Church to host dedication of new state historical markers

9/16/2014, 6 a.m.
A Lynchburg church will host the dedication this weekend of two new state historical markers celebrating black history.
State historical marker for the Rosenwald-funded Orange Graded School

A Lynchburg church will host the dedication this weekend of two new state historical markers celebrating black history.

Wayside Gospel Temple Church of God in Christ will be the site of the ceremony for markers recalling Amelia Perry Pride’s Dorchester Home that served elderly black women and Camp Davis, a refuge for freed slaves after the Civil War.

The dedication will be held 2 p.m. Sunday, Sept. 14, on the church grounds, 1309 Pierce St., followed by the unveiling of the markers that will bring to seven the total along the history-filled street.

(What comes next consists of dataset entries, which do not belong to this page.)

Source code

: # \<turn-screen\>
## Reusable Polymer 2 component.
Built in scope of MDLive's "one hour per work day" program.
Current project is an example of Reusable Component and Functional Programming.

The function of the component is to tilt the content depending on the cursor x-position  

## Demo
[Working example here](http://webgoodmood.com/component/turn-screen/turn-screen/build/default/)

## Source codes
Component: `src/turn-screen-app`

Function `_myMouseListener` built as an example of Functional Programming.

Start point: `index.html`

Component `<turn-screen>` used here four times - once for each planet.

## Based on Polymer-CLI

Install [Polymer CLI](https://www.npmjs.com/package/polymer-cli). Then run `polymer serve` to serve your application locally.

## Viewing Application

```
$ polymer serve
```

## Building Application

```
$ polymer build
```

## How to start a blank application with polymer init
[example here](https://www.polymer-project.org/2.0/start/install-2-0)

The marker for the Dorchester Home describes the work of educator Amelia Perry Pride in creating a place in 1897 to provide shelter, fuel, clothing and food for poor women.

The Camp Davis marker will recall its initial use as a mustering ground for Confederate troops and its later transformation into a site for federal troops and for a refuge, school and church for free black people after the war ended in 1865.

Black history also will be commemorated this week in the town of Orange with the dedication of a marker recalling a privately funded school to educate black children.

A state historical marker for the Rosenwald-funded school will be formally dedicated 1 p.m. Saturday, Sept. 13, across from Prospect Heights Middle School.

The Orange Graded School was built in 1925 and replaced a prior segregated black schoolhouse in Orange.

“Of the several county schools for black students,” in the words of the marker, “Orange Graded was the only one built using the Julius Rosenwald Fund, which was established in 1917 by the president of Sears, Roebuck and Company to construct schools for African Americans across the rural South.”

The four-teacher school cost $6,200, with 40 percent of that amount raised by the local residents. It was one of 370 Rosenwald schools built in Virginia between 1917 and 1932.